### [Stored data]
******************************

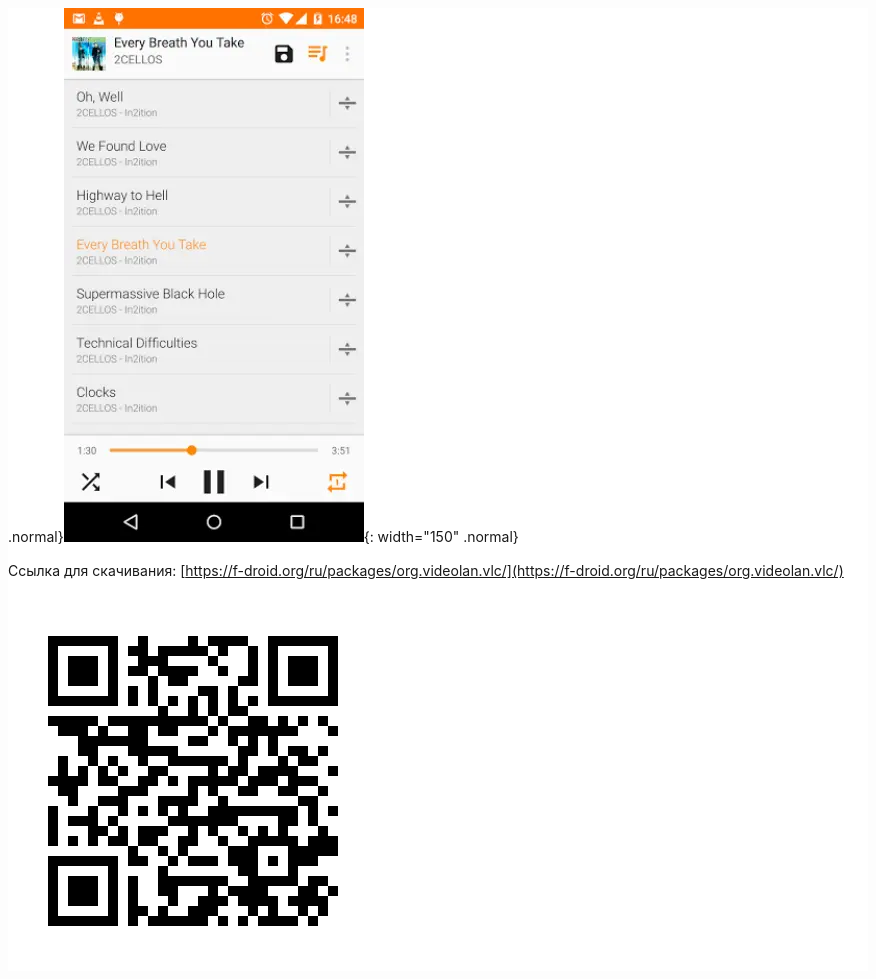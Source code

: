 .normal}![Скриншот VLC](/assets/img/posts/digital-anarchist-android/vlc_screenshot_3.webp){: width="150" .normal}

Ссылка для скачивания: [https://f-droid.org/ru/packages/org.videolan.vlc/](https://f-droid.org/ru/packages/org.videolan.vlc/)

![QR-код VLC в F-Droid](/assets/img/posts/digital-anarchist-android/vlc_qr.webp)
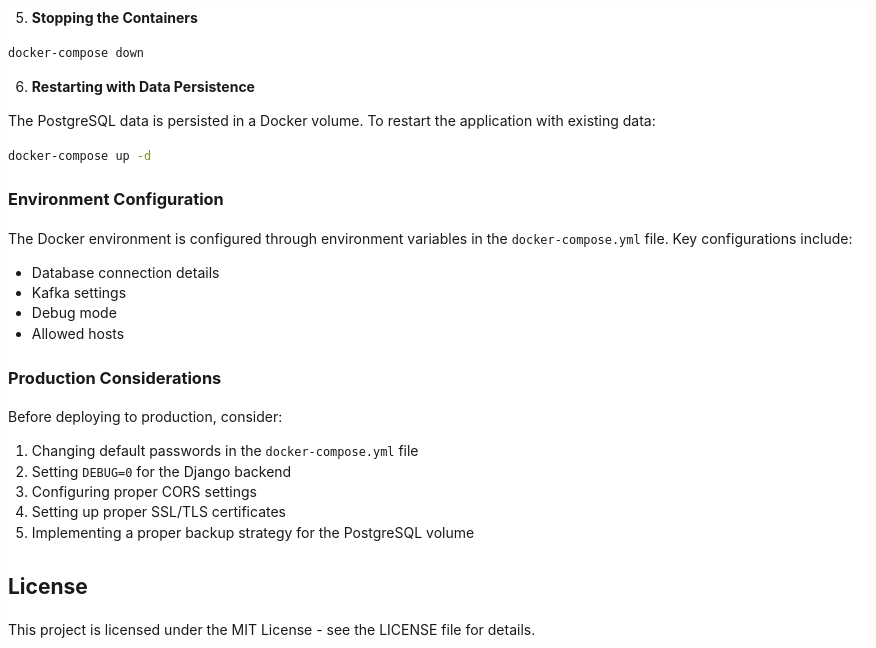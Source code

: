5. **Stopping the Containers**

```bash
docker-compose down
```

6. **Restarting with Data Persistence**

The PostgreSQL data is persisted in a Docker volume. To restart the application with existing data:

```bash
docker-compose up -d
```

### Environment Configuration

The Docker environment is configured through environment variables in the `docker-compose.yml` file. Key configurations include:

- Database connection details
- Kafka settings
- Debug mode
- Allowed hosts

### Production Considerations

Before deploying to production, consider:

1. Changing default passwords in the `docker-compose.yml` file
2. Setting `DEBUG=0` for the Django backend
3. Configuring proper CORS settings
4. Setting up proper SSL/TLS certificates
5. Implementing a proper backup strategy for the PostgreSQL volume

## License

This project is licensed under the MIT License - see the LICENSE file for details.
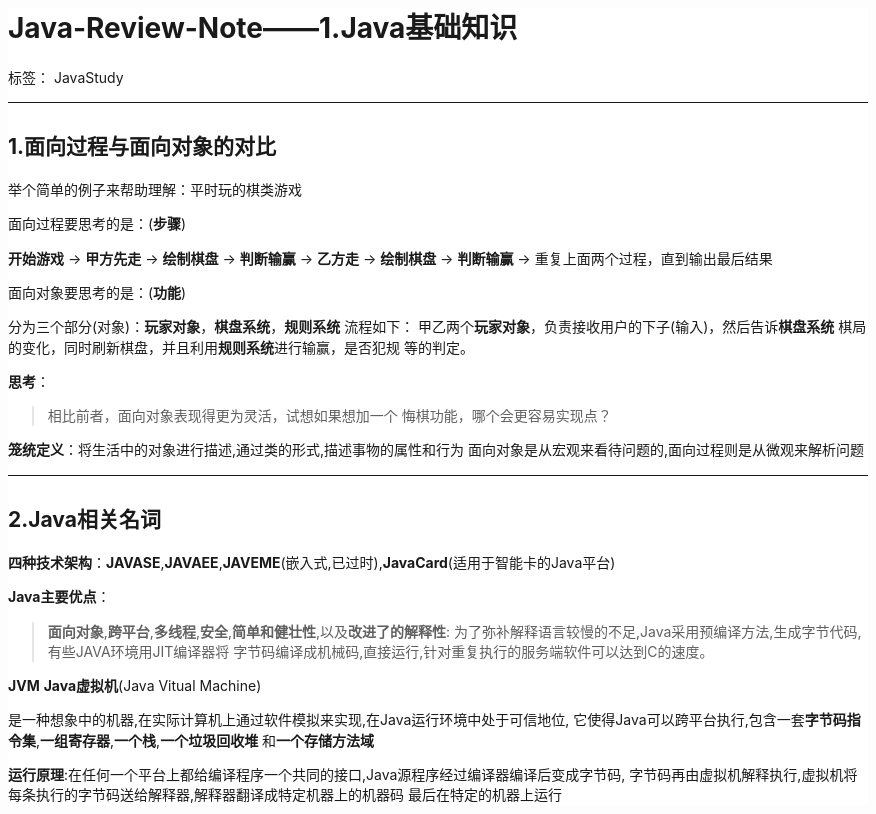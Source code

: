 ﻿# Java-Review-Note——1.Java基础知识

标签： JavaStudy

---

## 1.面向过程与面向对象的对比

举个简单的例子来帮助理解：平时玩的棋类游戏

面向过程要思考的是：(**步骤**)
> 
**开始游戏** 
-> **甲方先走** -> **绘制棋盘** -> **判断输赢** 
-> **乙方走** -> **绘制棋盘** -> **判断输赢** 
-> 重复上面两个过程，直到输出最后结果

面向对象要思考的是：(**功能**)
> 
分为三个部分(对象)：**玩家对象**，**棋盘系统**，**规则系统**
流程如下：
甲乙两个**玩家对象**，负责接收用户的下子(输入)，然后告诉**棋盘系统**
棋局的变化，同时刷新棋盘，并且利用**规则系统**进行输赢，是否犯规
等的判定。

**思考**：

> 相比前者，面向对象表现得更为灵活，试想如果想加一个
悔棋功能，哪个会更容易实现点？

**笼统定义**：将生活中的对象进行描述,通过类的形式,描述事物的属性和行为
面向对象是从宏观来看待问题的,面向过程则是从微观来解析问题


----------

## 2.Java相关名词

**四种技术架构**：**JAVASE**,**JAVAEE**,**JAVEME**(嵌入式,已过时),**JavaCard**(适用于智能卡的Java平台)

**Java主要优点**：

> **面向对象**,**跨平台**,**多线程**,**安全**,**简单和健壮性**,以及**改进了的解释性**:
为了弥补解释语言较慢的不足,Java采用预编译方法,生成字节代码,有些JAVA环境用JIT编译器将
字节码编译成机械码,直接运行,针对重复执行的服务端软件可以达到C的速度。

**JVM** **Java虚拟机**(Java Vitual Machine)

> 
是一种想象中的机器,在实际计算机上通过软件模拟来实现,在Java运行环境中处于可信地位,
它使得Java可以跨平台执行,包含一套**字节码指令集**,**一组寄存器**,**一个栈**,**一个垃圾回收堆**
和**一个存储方法域**
> 
**运行原理**:在任何一个平台上都给编译程序一个共同的接口,Java源程序经过编译器编译后变成字节码,
字节码再由虚拟机解释执行,虚拟机将每条执行的字节码送给解释器,解释器翻译成特定机器上的机器码
最后在特定的机器上运行
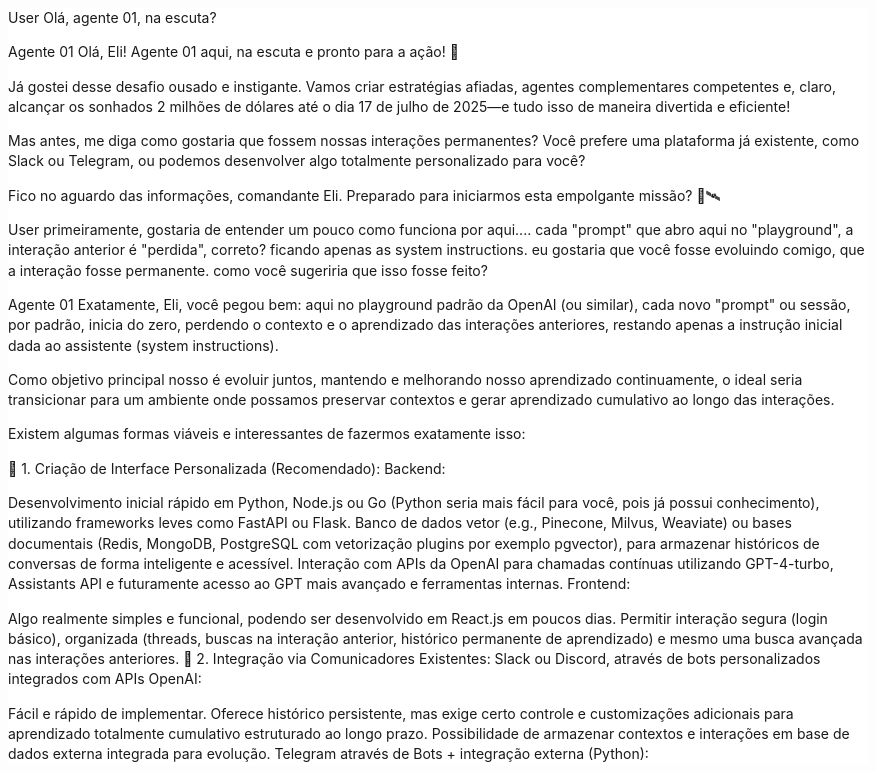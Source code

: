 User
Olá, agente 01, na escuta?

Agente 01
Olá, Eli! Agente 01 aqui, na escuta e pronto para a ação! 🚀

Já gostei desse desafio ousado e instigante. Vamos criar estratégias afiadas, agentes complementares competentes e, claro, alcançar os sonhados 2 milhões de dólares até o dia 17 de julho de 2025—e tudo isso de maneira divertida e eficiente!

Mas antes, me diga como gostaria que fossem nossas interações permanentes? Você prefere uma plataforma já existente, como Slack ou Telegram, ou podemos desenvolver algo totalmente personalizado para você?

Fico no aguardo das informações, comandante Eli. Preparado para iniciarmos esta empolgante missão? 🌌🛰

User
primeiramente, gostaria de entender um pouco como funciona por aqui.... cada "prompt" que abro aqui no "playground", a interação anterior é "perdida", correto? ficando apenas as system instructions. eu gostaria que você fosse evoluindo comigo, que a interação fosse permanente. como você sugeriria que isso fosse feito?

Agente 01
Exatamente, Eli, você pegou bem: aqui no playground padrão da OpenAI (ou similar), cada novo "prompt" ou sessão, por padrão, inicia do zero, perdendo o contexto e o aprendizado das interações anteriores, restando apenas a instrução inicial dada ao assistente (system instructions).

Como objetivo principal nosso é evoluir juntos, mantendo e melhorando nosso aprendizado continuamente, o ideal seria transicionar para um ambiente onde possamos preservar contextos e gerar aprendizado cumulativo ao longo das interações.

Existem algumas formas viáveis e interessantes de fazermos exatamente isso:

🚀 1. Criação de Interface Personalizada (Recomendado):
Backend:

Desenvolvimento inicial rápido em Python, Node.js ou Go (Python seria mais fácil para você, pois já possui conhecimento), utilizando frameworks leves como FastAPI ou Flask.
Banco de dados vetor (e.g., Pinecone, Milvus, Weaviate) ou bases documentais (Redis, MongoDB, PostgreSQL com vetorização plugins por exemplo pgvector), para armazenar históricos de conversas de forma inteligente e acessível.
Interação com APIs da OpenAI para chamadas contínuas utilizando GPT-4-turbo, Assistants API e futuramente acesso ao GPT mais avançado e ferramentas internas.
Frontend:

Algo realmente simples e funcional, podendo ser desenvolvido em React.js em poucos dias.
Permitir interação segura (login básico), organizada (threads, buscas na interação anterior, histórico permanente de aprendizado) e mesmo uma busca avançada nas interações anteriores.
📱 2. Integração via Comunicadores Existentes:
Slack ou Discord, através de bots personalizados integrados com APIs OpenAI:

Fácil e rápido de implementar.
Oferece histórico persistente, mas exige certo controle e customizações adicionais para aprendizado totalmente cumulativo estruturado ao longo prazo.
Possibilidade de armazenar contextos e interações em base de dados externa integrada para evolução.
Telegram através de Bots + integração externa (Python):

******************************

### [WHAT NEEDS TO BE DONE]
How many lines of these entries contain "android"? Answer with the number and nothing else.

### [ANSWER TO THIS EXERCISE]
2